Lane Kiffin has done just what his new boss at Tennessee wanted him to do: Put the Volunteers back in the national spotlight.
And while the new coach has ruffled some feathers with his bold moves and brash comments, athletic director Mike Hamilton told The Associated Press Thursday that Kiffin’s statements have been “misunderstood.”
Make up your minds. Junior likes to claim that every move he’s made has been purposeful and that things have gone according to plan. Now he’s “misunderstood”. Oh, please.
“When you think about the fact that our football program was 5-7 last year, and we’ve got a coach that’s not coached a game yet in college football, but yet, we’re on the front page of USA Today sports (Tuesday) … it’s really quite amazing,” he said.
That’s Tennessee football today in a nutshell.
Look for another front page story soon. Maybe this one.
The buildup to Lane Kiffin’s first season at Tennessee continues to be one wild and crazy ride.
He’s gigged rival coaches, pried away top recruits from rival schools, infuriated an entire community with his unflattering post-signing day comments, landed a reprimand from the SEC and accumulated a handful of NCAA secondary violations along the way.

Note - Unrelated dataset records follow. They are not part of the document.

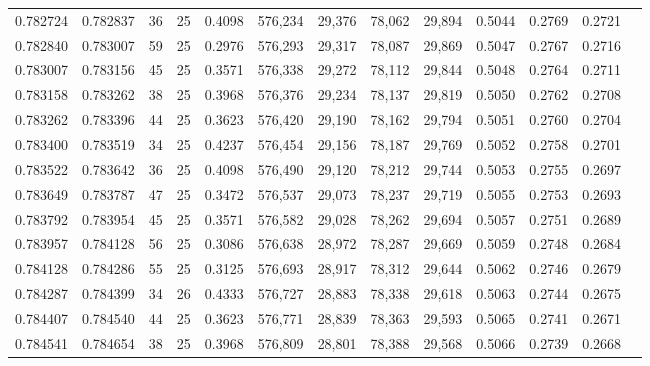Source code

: \begin{tabular}{rrrrrrrrrrrrr}
0.782724 & 0.782837 &    36 &  25 &                                     0.4098 & 576,234 &  29,376 &  78,062 &  29,894 & 0.5044 & 0.2769 & 0.2721 \\
0.782840 & 0.783007 &    59 &  25 &                                     0.2976 & 576,293 &  29,317 &  78,087 &  29,869 & 0.5047 & 0.2767 & 0.2716 \\
0.783007 & 0.783156 &    45 &  25 &                                     0.3571 & 576,338 &  29,272 &  78,112 &  29,844 & 0.5048 & 0.2764 & 0.2711 \\
0.783158 & 0.783262 &    38 &  25 &                                     0.3968 & 576,376 &  29,234 &  78,137 &  29,819 & 0.5050 & 0.2762 & 0.2708 \\
0.783262 & 0.783396 &    44 &  25 &                                     0.3623 & 576,420 &  29,190 &  78,162 &  29,794 & 0.5051 & 0.2760 & 0.2704 \\
0.783400 & 0.783519 &    34 &  25 &                                     0.4237 & 576,454 &  29,156 &  78,187 &  29,769 & 0.5052 & 0.2758 & 0.2701 \\
0.783522 & 0.783642 &    36 &  25 &                                     0.4098 & 576,490 &  29,120 &  78,212 &  29,744 & 0.5053 & 0.2755 & 0.2697 \\
0.783649 & 0.783787 &    47 &  25 &                                     0.3472 & 576,537 &  29,073 &  78,237 &  29,719 & 0.5055 & 0.2753 & 0.2693 \\
0.783792 & 0.783954 &    45 &  25 &                                     0.3571 & 576,582 &  29,028 &  78,262 &  29,694 & 0.5057 & 0.2751 & 0.2689 \\
0.783957 & 0.784128 &    56 &  25 &                                     0.3086 & 576,638 &  28,972 &  78,287 &  29,669 & 0.5059 & 0.2748 & 0.2684 \\
0.784128 & 0.784286 &    55 &  25 &                                     0.3125 & 576,693 &  28,917 &  78,312 &  29,644 & 0.5062 & 0.2746 & 0.2679 \\
0.784287 & 0.784399 &    34 &  26 &                                     0.4333 & 576,727 &  28,883 &  78,338 &  29,618 & 0.5063 & 0.2744 & 0.2675 \\
0.784407 & 0.784540 &    44 &  25 &                                     0.3623 & 576,771 &  28,839 &  78,363 &  29,593 & 0.5065 & 0.2741 & 0.2671 \\
0.784541 & 0.784654 &    38 &  25 &                                     0.3968 & 576,809 &  28,801 &  78,388 &  29,568 & 0.5066 & 0.2739 & 0.2668 \\

\end{tabular}

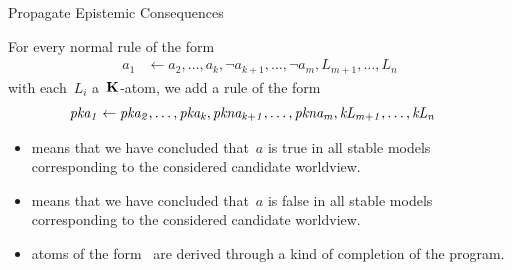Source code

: \documentclass[aspectratio=169,svgnames,xcolor=table,t]{beamer}
\begin{document}
\begin{frame}{Propagate Epistemic Consequences}
    \begin{myitemize}
        \item[] For every normal rule of the form
        \begin{align}
            a_1 &\leftarrow 
            a_2,\!\dotsc\!,a_k,
            \neg a_{k+1},\!\dotsc\!,\neg a_m,
            {L_{m+1}},\!\dotsc\!,{L_n}
        \end{align}
        with each~$L_i$ a~$\mathbf{K}$-atom, we add a rule of the form
        \begin{gather}
            \begin{aligned}
                \kp{a_1} &\span\span\leftarrow 
                \kp{a_2},\dotsc,\kp{a_k},
                \kpnott{a_{k+1}},\dotsc,\kpnott{a_m},
                \kk{L_{m+1}},\dotsc,\kk{L_n}
            \end{aligned}
        \end{gather}
        \vspace*{-15pt}
        \begin{itemize}
            \item {} means that we have concluded that~$a$ is true in all stable models corresponding to the considered candidate worldview.
            \item {} means that we have concluded that~$a$ is false in all stable models corresponding to the considered candidate worldview.
            \item atoms of the form~ are derived through a kind of completion of the program.
        \end{itemize}
    \end{myitemize}
\end{frame}
\end{document}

Now Kiffin has the first turnover on his staff — all in about six months’ time.
Sources told ESPN.com that Kiffin and his strength and conditioning coach, Mark Smith, met on Thursday and agreed to part ways…

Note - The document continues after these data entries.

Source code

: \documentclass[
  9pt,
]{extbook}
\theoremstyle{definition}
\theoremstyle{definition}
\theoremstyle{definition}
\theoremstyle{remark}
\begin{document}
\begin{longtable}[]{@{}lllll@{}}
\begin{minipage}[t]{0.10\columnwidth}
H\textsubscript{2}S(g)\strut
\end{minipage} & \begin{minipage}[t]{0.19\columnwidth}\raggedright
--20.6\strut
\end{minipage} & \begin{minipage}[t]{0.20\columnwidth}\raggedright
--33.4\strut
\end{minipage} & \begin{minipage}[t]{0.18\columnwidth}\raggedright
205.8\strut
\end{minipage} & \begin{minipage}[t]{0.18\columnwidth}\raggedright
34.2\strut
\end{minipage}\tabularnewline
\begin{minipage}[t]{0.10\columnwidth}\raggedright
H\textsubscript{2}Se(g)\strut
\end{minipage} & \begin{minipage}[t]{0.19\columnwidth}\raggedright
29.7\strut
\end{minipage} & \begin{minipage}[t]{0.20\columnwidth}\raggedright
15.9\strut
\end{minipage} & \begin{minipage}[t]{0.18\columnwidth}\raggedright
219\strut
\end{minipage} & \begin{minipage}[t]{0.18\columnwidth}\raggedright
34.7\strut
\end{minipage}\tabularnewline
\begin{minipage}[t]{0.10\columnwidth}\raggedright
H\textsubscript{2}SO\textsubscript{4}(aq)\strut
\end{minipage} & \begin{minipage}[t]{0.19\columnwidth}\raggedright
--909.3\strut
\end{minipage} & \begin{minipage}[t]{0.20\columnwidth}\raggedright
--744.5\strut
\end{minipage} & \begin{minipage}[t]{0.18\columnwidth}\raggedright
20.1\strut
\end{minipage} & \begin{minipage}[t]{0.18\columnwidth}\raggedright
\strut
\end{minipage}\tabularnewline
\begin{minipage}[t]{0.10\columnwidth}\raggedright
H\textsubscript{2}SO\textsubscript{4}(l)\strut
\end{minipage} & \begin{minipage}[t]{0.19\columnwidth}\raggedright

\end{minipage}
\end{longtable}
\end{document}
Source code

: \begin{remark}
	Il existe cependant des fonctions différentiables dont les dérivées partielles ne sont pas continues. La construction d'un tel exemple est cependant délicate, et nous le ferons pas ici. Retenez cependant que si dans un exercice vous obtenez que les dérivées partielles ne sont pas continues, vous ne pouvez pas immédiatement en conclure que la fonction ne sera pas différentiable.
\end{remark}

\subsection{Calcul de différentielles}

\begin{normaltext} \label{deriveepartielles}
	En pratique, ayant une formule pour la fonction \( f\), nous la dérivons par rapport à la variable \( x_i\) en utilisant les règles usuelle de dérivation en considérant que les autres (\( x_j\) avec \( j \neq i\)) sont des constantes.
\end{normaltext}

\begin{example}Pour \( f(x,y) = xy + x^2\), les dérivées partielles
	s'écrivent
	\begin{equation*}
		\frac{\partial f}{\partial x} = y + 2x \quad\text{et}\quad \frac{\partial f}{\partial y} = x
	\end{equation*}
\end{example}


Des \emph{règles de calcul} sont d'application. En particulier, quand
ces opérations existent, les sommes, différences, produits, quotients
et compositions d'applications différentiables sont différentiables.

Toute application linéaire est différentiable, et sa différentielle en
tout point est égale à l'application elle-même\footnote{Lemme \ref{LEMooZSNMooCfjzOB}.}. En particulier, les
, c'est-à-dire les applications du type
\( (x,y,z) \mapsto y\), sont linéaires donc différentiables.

This is the guy he pried away from Spurrier – and did a fair amount of chest-beating when he did so. That was so six months ago, though. Today, it’s a different story. No one’s giving a reason for the dismissal, but it’s worth noting that it’s not like Smith doesn’t have a respectable background.
… Smith’s resume also includes two years in the NFL, first with the Washington Redskins in 2003 and then with New Orleans Saints in 2004.

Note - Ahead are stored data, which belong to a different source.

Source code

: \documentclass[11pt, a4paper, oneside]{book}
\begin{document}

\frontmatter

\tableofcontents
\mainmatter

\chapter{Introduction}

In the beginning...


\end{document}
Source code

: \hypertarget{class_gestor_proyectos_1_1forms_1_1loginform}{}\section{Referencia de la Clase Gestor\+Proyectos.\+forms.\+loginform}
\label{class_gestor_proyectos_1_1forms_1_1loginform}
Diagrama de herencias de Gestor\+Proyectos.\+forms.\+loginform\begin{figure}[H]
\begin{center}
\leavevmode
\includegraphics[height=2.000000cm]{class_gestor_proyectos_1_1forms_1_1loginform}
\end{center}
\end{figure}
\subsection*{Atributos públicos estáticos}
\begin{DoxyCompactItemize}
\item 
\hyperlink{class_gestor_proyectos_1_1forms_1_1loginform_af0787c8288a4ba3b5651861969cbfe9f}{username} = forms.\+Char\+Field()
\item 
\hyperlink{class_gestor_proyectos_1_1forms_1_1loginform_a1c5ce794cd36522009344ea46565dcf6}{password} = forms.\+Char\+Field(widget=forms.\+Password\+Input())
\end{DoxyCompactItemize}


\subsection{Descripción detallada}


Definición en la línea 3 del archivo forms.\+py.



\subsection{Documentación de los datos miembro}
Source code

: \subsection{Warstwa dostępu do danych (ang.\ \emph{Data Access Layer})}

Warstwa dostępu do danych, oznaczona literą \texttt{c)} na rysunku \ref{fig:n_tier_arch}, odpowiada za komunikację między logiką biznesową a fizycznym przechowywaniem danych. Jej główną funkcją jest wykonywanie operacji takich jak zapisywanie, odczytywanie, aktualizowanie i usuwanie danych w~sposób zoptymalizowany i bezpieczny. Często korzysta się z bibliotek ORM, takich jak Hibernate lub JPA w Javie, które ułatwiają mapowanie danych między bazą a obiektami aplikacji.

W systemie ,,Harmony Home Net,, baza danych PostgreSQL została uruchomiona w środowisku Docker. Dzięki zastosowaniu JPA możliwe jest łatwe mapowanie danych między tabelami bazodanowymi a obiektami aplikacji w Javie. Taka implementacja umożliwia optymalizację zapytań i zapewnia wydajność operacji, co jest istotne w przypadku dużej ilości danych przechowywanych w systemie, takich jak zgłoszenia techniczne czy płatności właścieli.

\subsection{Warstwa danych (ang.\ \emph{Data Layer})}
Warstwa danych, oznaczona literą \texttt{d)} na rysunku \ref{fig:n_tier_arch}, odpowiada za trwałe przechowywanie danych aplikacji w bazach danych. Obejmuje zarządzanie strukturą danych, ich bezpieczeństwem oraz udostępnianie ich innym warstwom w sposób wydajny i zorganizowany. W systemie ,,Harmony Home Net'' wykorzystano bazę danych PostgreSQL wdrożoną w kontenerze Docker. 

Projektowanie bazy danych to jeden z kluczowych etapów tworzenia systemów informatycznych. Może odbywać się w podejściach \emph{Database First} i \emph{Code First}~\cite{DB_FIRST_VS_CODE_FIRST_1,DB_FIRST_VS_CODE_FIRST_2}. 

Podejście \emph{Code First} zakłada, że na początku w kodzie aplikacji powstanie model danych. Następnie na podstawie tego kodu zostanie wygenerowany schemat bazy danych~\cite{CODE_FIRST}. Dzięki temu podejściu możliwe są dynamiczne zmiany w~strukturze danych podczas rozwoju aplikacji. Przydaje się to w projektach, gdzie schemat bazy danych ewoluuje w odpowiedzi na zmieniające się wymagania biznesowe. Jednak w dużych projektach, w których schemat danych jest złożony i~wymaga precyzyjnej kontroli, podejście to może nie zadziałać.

Smith was a two-year starter at linebacker for North Carolina State. He began his strength and conditioning career as assistant strength coach for the Wolfpack from 1993-97. He moved to Florida as strength coordinator from 1998-2001 and spent 2002 as head of the Kansas program before moving to the NFL.
Now he’s pumping gas.
UPDATE: Chris Low adds this note.
… It sounds like Tennessee will now go after Aaron Ausmus, who was Ed Orgeron’s strength coach at Ole Miss and worked with both Kiffin and Orgeron at Southern California. Orgeron has a lot of juice in all the decisions that are being made right now within the football program, and Ausmus is clearly one of his guys.
So the guy with the 5-15 head coaching record who’s new to the SEC is leaning heavily for advice on the guy who had a conference record of 3-21 as a head coach. Makes perfect sense.